Bill Gates has expressed a hopeful view in a July blog post discussing the potential dangers AI poses to society, while Emili Bender from the Computational Linguistics Laboratory at the University of Washington has pointed out that such errors may stem from a fundamental mismatch between the technology's capabilities and its intended applications.

Bad impact of AI hallucination on society

The inaccuracies generated by AI can range from amusing to seriously misleading. There have been several instances where AI chatbots disseminated incorrect information about historical events, public figures, and established facts.

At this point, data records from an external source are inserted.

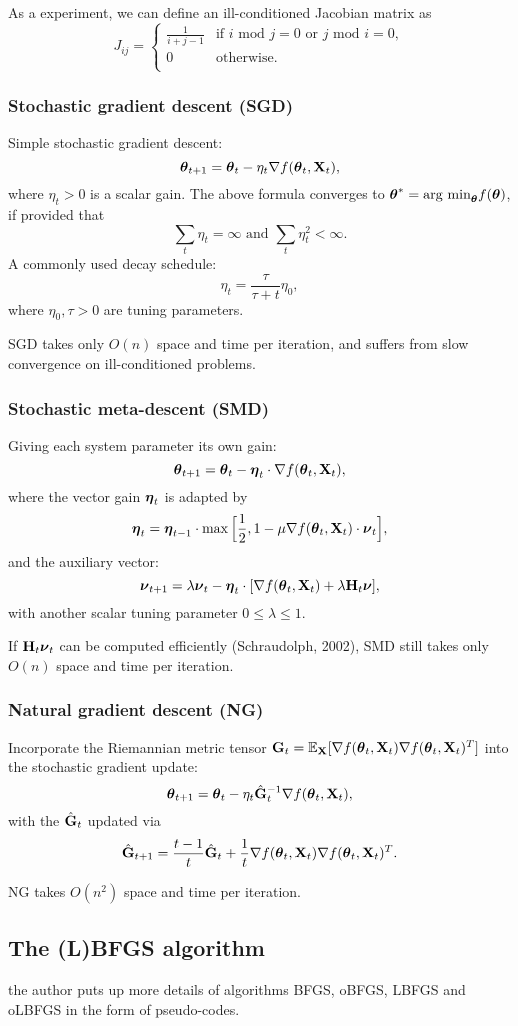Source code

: As a experiment, we can define an ill-conditioned Jacobian matrix as
\begin{equation*}
J_{ij}=\left\{
  \begin{array}{cl}
    \frac{1}{i+j-1} & \text{if }i\text{ mod }j=0\text{ or }j\text{ mod }i=0, \\
    0 & \text{otherwise}. \\
  \end{array}
\right.
\end{equation*}

\subsubsection{Stochastic gradient descent (SGD)}
Simple stochastic gradient descent:
\[ \boldsymbol{\theta}_{t+1}=\boldsymbol{\theta}_t-\eta_t\nabla f(\boldsymbol{\theta}_t,\mathbf{X}_t), \]
where $\eta_t>0$ is a scalar gain.
The above formula converges to $\boldsymbol{\theta}^*=\text{arg min}_{\boldsymbol{\theta}} f(\boldsymbol{\theta})$,
if provided that
\[ \sum_t\eta_t=\infty\text{ and } \sum_t\eta_t^2<\infty. \]
A commonly used decay schedule:
\[ \eta_t=\frac{\tau}{\tau+t}\eta_0, \]
where $\eta_0,\tau>0$ are tuning parameters.

SGD takes only $O(n)$ space and time per iteration,
and suffers from slow convergence on ill-conditioned problems.

\subsubsection{Stochastic meta-descent (SMD)}
Giving each system parameter its own gain:
\[ \boldsymbol{\theta}_{t+1}=\boldsymbol{\theta}_t-\boldsymbol{\eta}_t\cdot\nabla f(\boldsymbol{\theta}_t,\mathbf{X}_t), \]
where the vector gain $\boldsymbol{\eta}_t$ is adapted by
\[ \boldsymbol{\eta}_t=\boldsymbol{\eta}_{t-1}\cdot\max\Big[\frac{1}{2},1-\mu\nabla f(\boldsymbol{\theta}_t,\mathbf{X}_t)\cdot\boldsymbol{\nu}_t\Big], \]
and the auxiliary vector:
\[ \boldsymbol{\nu}_{t+1}=\lambda\boldsymbol{\nu}_t-\boldsymbol{\eta}_t\cdot[\nabla f(\boldsymbol{\theta}_t,\mathbf{X}_t)+\lambda\mathbf{H}_t\boldsymbol{\nu}], \]
with another scalar tuning parameter $0\leqslant\lambda\leqslant1$.

If $\mathbf{H}_t\boldsymbol{\nu}_t$ can be computed efficiently (Schraudolph, 2002),
SMD still takes only $O(n)$ space and time per iteration.

\subsubsection{Natural gradient descent (NG)}
Incorporate the Riemannian metric tensor
$\mathbf{G}_t=\mathbb{E}_{\mathbf{X}}[\nabla f(\boldsymbol{\theta}_t,\mathbf{X}_t)\nabla f(\boldsymbol{\theta}_t,\mathbf{X}_t)^T]$
into the stochastic gradient update:
\[ \boldsymbol{\theta}_{t+1}=\boldsymbol{\theta}_t-\eta_t\hat{\mathbf{G}}_t^{-1}\nabla f(\boldsymbol{\theta}_t,\mathbf{X}_t), \]
with the $\hat{\mathbf{G}}_t$ updated via
\[ \hat{\mathbf{G}}_{t+1}=\frac{t-1}{t}\hat{\mathbf{G}}_t+\frac{1}{t}\nabla f(\boldsymbol{\theta}_t,\mathbf{X}_t)\nabla f(\boldsymbol{\theta}_t,\mathbf{X}_t)^T. \]

NG takes $O(n^2)$ space and time per iteration.

\subsection{The (L)BFGS algorithm}
 the author puts up more details of algorithms
BFGS, oBFGS, LBFGS and oLBFGS in the form of pseudo-codes.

One incident in April 2023 involved ChatGPT falsely stating that Brian Hood, an Australian mayor, had been imprisoned for bribery charges. Although Hood was associated with the bribery case mentioned, he was involved as a whistleblower, not as a convict.

Google Bard also made a notable error by inaccurately stating that the James Webb Space Telescope captured the first image of an exoplanet, a claim that was corrected by NASA shortly after its public demonstration. 

In 2016, Microsoft's Twitter AI bot Tay began to produce racist tweets within a day of its release after picking up language from interactions with users, leading to its shutdown by Microsoft.

These incidents underscore the ongoing challenges in achieving full reliability in AI technology, highlighting the importance of scrutinizing AI-generated content.

Conclusion

Artificial intelligence has seen significant advancements recently, yet it’s clear we’re still navigating through its developmental phase. Owing to this, employing AI with oversight from humans is advisable. Utilize it to streamline the content creation workflow and enhance productivity, but always validate the final output to guarantee the integrity and trustworthiness of your content.